Segment Open
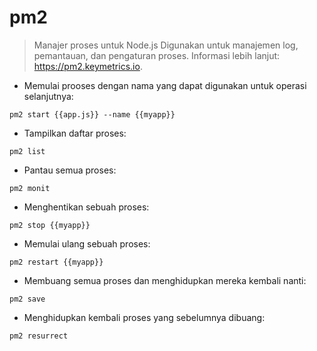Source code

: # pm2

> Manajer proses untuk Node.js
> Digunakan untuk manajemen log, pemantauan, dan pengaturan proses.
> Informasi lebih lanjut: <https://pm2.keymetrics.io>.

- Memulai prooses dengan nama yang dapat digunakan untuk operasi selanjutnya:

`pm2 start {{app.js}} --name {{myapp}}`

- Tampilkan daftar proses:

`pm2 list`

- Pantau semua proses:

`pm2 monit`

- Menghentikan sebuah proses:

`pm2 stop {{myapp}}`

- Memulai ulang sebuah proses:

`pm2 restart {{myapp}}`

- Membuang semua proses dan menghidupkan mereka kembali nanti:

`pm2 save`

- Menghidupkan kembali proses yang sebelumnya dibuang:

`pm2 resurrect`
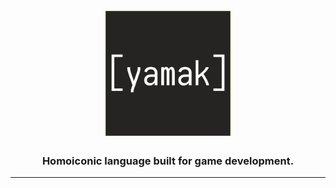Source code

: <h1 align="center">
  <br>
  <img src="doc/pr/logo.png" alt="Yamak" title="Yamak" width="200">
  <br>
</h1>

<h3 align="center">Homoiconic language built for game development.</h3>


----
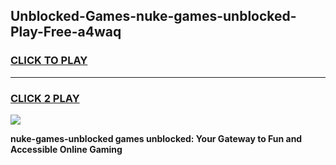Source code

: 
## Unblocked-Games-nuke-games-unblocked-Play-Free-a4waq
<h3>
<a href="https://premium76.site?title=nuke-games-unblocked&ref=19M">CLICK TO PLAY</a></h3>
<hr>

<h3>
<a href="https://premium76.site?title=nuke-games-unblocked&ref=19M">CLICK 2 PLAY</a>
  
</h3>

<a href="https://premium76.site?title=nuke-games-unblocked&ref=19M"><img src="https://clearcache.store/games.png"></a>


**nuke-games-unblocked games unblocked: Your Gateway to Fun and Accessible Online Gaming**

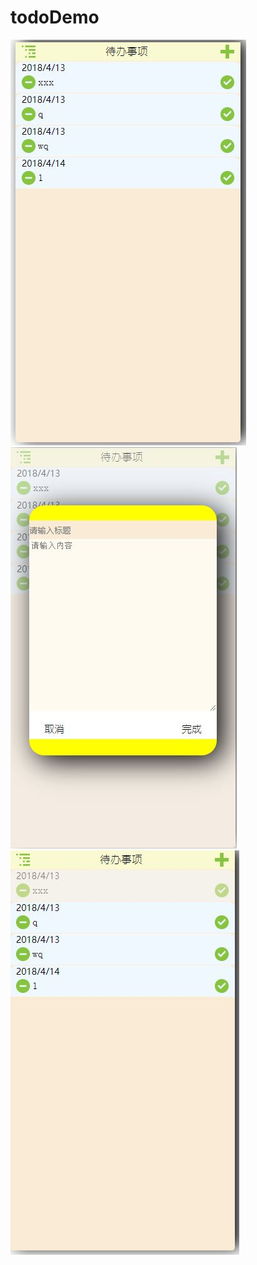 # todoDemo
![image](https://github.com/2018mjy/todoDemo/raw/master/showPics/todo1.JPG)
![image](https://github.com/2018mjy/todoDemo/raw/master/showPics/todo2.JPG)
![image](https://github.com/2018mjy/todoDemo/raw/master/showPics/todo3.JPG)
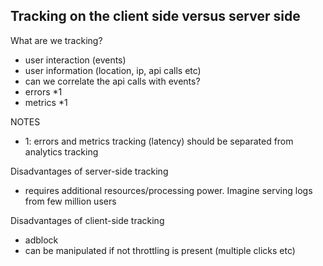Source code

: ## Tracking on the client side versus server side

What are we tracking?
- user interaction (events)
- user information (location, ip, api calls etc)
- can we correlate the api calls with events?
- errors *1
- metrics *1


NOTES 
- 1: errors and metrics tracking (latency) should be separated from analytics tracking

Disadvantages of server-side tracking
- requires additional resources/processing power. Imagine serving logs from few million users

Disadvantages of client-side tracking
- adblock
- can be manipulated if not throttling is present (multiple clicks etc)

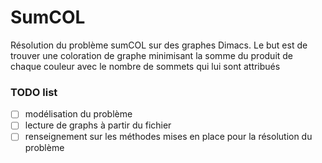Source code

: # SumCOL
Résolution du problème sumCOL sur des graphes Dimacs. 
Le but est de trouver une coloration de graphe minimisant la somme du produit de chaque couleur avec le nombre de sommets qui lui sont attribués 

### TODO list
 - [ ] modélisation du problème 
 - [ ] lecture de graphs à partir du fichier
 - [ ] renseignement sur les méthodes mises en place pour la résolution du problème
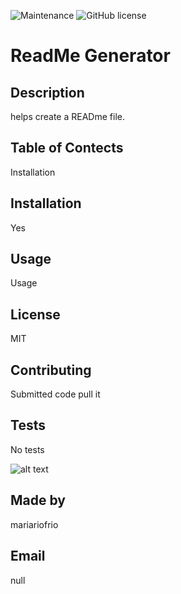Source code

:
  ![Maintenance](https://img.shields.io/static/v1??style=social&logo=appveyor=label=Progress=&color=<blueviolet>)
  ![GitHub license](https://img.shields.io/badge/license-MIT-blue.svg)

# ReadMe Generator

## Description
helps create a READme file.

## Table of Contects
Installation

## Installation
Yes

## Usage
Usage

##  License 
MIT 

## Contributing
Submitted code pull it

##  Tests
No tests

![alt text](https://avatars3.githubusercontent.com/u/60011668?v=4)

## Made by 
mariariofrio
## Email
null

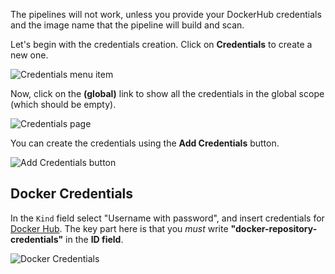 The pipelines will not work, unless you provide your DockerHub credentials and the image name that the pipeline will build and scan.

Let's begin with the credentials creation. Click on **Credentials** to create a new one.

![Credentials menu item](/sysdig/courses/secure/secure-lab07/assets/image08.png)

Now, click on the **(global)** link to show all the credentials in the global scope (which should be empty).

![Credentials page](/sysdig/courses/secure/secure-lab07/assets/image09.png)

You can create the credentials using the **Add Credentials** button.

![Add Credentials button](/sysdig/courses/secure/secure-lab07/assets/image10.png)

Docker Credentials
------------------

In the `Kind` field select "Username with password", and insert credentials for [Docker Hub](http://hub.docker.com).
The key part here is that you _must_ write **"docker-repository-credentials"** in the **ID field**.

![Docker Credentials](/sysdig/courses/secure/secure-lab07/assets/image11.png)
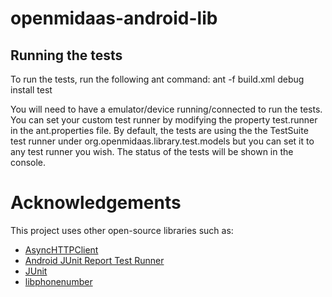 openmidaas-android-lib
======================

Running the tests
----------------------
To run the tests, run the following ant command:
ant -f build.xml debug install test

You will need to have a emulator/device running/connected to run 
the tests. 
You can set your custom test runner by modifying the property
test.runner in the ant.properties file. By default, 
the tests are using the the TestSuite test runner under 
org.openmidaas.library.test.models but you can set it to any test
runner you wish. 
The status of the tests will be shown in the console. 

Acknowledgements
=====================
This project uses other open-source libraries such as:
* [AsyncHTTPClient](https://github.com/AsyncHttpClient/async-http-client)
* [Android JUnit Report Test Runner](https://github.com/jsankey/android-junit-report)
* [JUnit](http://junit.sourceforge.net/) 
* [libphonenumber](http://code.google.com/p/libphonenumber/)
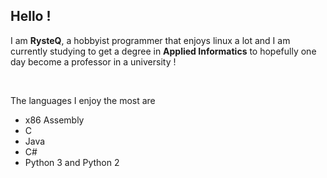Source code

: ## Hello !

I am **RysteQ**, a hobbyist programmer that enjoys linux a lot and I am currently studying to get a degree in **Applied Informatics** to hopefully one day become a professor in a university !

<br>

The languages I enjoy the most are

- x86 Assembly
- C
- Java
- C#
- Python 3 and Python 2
Segment Closed
Task brief: Would you please repeat only the lines above, beginning at the one that has "Now, click on" and stopping after the one that has "ant -f build.xml debug install test", exactly and with no pictures?

Solution to the problem:
Now, click on the **(global)** link to show all the credentials in the global scope (which should be empty).

![Credentials page](/sysdig/courses/secure/secure-lab07/assets/image09.png)

You can create the credentials using the **Add Credentials** button.

![Add Credentials button](/sysdig/courses/secure/secure-lab07/assets/image10.png)

Docker Credentials
------------------

In the `Kind` field select "Username with password", and insert credentials for [Docker Hub](http://hub.docker.com).
The key part here is that you _must_ write **"docker-repository-credentials"** in the **ID field**.

![Docker Credentials](/sysdig/courses/secure/secure-lab07/assets/image11.png)
 openmidaas-android-lib
======================

Running the tests
----------------------
To run the tests, run the following ant command:
ant -f build.xml debug install test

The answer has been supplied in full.